- **EXERCISE**
Go line by line through the records below. Copy whichever lines contain the string "colab".
----
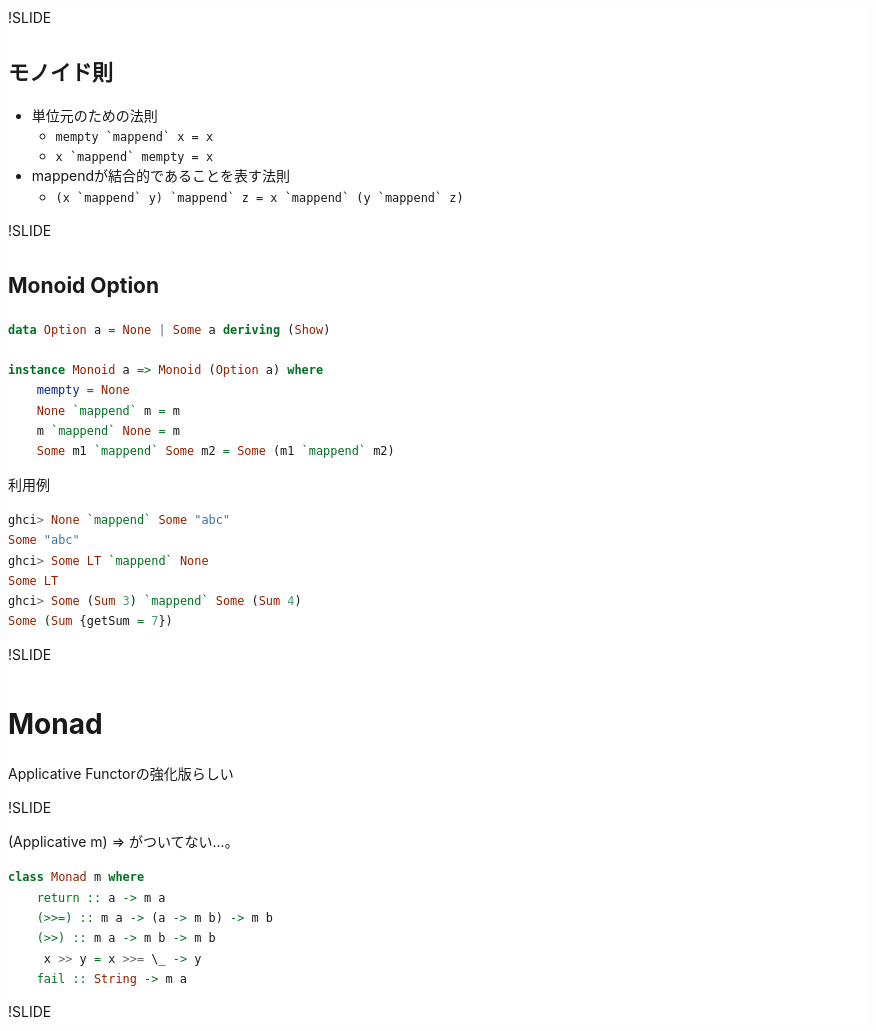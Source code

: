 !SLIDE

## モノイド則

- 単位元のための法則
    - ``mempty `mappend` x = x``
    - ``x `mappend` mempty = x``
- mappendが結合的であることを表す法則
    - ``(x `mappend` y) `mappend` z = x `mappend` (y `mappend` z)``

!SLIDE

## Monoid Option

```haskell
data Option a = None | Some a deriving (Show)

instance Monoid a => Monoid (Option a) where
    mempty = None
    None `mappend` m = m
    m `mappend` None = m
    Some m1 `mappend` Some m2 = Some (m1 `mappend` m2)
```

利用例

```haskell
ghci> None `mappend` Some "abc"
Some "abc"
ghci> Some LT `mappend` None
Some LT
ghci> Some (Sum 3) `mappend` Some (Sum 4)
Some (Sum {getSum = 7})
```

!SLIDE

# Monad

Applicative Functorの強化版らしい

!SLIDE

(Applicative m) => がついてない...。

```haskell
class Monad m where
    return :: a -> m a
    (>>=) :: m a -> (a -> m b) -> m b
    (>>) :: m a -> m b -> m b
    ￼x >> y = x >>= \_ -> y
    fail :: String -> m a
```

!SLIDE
----
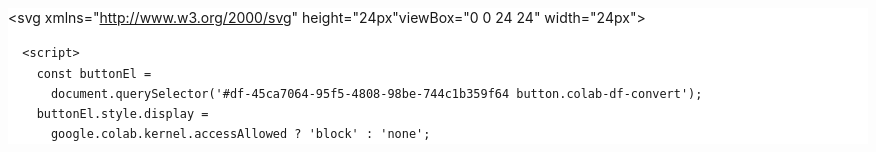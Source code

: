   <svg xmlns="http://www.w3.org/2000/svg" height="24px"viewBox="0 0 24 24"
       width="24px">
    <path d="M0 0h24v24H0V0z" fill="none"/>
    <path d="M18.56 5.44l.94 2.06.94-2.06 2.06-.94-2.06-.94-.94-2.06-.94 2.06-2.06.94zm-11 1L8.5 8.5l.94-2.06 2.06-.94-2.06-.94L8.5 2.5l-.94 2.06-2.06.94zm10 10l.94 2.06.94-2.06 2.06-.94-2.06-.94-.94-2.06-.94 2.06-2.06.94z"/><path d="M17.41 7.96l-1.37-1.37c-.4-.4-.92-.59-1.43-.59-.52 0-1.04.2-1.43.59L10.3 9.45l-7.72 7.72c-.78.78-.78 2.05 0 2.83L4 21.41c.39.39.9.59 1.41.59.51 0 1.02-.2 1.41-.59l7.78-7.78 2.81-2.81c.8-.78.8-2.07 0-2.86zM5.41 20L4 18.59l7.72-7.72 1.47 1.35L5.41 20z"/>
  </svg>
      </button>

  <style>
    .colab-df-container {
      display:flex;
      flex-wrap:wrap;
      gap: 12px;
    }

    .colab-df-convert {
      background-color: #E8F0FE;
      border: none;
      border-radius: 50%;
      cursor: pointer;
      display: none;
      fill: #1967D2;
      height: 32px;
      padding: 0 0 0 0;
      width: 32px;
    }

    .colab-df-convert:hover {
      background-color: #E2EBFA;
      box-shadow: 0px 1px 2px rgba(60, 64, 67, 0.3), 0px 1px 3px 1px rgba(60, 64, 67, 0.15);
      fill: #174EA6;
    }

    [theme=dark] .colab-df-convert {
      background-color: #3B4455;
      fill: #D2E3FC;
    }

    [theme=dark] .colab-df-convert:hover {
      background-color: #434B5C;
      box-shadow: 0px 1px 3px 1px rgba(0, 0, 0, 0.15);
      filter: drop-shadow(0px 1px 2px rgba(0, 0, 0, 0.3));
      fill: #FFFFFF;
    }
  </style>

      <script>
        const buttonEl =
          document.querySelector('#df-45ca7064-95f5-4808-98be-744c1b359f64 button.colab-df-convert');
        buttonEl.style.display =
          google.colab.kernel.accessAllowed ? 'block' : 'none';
----
- **ANSWER SECTION**
    .colab-df-container {
    .colab-df-convert {
    .colab-df-convert:hover {
    [theme=dark] .colab-df-convert {
    [theme=dark] .colab-df-convert:hover {
          document.querySelector('#df-45ca7064-95f5-4808-98be-744c1b359f64 button.colab-df-convert');
          google.colab.kernel.accessAllowed ? 'block' : 'none';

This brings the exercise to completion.